一家三人殺害事件の被告となった男・武内に無罪判決を言い渡した裁判長・梶間は、それから間もなく退官。その後、官舎から移り住んだ新居の隣に武内が引っ越してきて、梶間の家族たちと交流を始めるけれど、同時に梶間家の周囲では不穏な出来事が続くようになる…というお話。
武内という人は、善意の人ではあるけれど、それと同時に、周囲の人との適度な距離の保ち方が下手な、ある意味気の毒な人なのかもしれません。とはいえ、自分の善意が拒絶されたときに見せる豹変ぶりなどは相当恐ろしかったです。
そんなわけで、武内は真っ黒に有罪なのですが、途中の展開で、いや、もしかしたら違うかも…?と思わせるようなミスリードも絶妙というか、武内と関わる登場人物たちの心の揺れも相まって、読む側もハラハラさせられます。

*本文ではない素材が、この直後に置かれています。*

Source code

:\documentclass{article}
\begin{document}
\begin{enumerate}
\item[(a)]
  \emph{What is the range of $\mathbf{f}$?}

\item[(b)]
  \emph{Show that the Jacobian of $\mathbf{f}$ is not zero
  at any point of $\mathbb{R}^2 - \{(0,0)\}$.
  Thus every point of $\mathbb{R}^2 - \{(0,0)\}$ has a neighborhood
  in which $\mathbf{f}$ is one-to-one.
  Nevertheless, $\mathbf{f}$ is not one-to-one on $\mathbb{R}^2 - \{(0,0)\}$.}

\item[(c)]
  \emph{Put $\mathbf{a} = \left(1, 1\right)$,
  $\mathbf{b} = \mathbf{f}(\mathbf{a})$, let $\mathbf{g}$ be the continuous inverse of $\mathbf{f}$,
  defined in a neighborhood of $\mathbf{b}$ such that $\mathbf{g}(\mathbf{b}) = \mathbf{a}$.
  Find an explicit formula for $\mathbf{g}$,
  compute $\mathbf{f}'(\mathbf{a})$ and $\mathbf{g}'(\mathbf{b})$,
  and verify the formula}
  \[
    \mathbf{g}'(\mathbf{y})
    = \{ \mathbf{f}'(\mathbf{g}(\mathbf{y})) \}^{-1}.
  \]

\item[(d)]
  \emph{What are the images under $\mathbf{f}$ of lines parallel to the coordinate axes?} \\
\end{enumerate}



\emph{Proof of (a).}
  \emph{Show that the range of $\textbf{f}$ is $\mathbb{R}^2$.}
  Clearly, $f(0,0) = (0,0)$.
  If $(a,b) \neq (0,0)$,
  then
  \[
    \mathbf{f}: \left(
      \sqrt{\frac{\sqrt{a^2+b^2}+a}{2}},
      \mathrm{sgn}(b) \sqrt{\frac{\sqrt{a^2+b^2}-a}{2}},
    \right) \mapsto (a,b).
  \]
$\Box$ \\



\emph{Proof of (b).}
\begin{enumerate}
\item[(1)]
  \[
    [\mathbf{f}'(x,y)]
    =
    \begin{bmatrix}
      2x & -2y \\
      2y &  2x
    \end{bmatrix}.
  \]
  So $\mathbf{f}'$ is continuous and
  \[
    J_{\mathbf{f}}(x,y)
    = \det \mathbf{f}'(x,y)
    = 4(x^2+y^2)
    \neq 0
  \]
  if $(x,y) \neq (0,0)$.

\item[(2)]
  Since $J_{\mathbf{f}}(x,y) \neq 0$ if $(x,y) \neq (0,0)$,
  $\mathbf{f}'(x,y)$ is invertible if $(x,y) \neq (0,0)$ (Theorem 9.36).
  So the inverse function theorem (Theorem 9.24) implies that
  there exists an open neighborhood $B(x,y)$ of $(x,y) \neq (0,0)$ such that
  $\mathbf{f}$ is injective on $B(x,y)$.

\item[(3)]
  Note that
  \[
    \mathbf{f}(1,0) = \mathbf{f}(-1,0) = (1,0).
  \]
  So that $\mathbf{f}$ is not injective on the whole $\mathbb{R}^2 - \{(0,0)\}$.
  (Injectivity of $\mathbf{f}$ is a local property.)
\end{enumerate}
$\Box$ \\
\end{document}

また、女の勘というべきか、梶間の妻・尋恵や嫁・雪見がそれぞれに武内のことを不審に思うのに対し、良いように取りこまれ最後にとんでもないことになるまで気付かない息子・俊郎や、怪しいと思いながらも自分の下した無罪判決に縛られてなかなか行動できない梶間といった男性陣の動きにイライラさせられつつも、このお話ってホラーなのかな?と思わせられるほどの恐ろしさに、この恐ろしさから早く解放されたくて、結末が早く知りたくて、最後の方は一気に読み終えました。
雫井脩介さんの作品は、つい最近、映画も観に行った「犯人に告ぐ」を久しぶりに読み返す機会がありましたが、そのとき、同じ本を読んだ方たちの、「火の粉」の方が面白かったっという感想をいくつか見て気になって手に取った作品でしたが、なかなか面白かったです。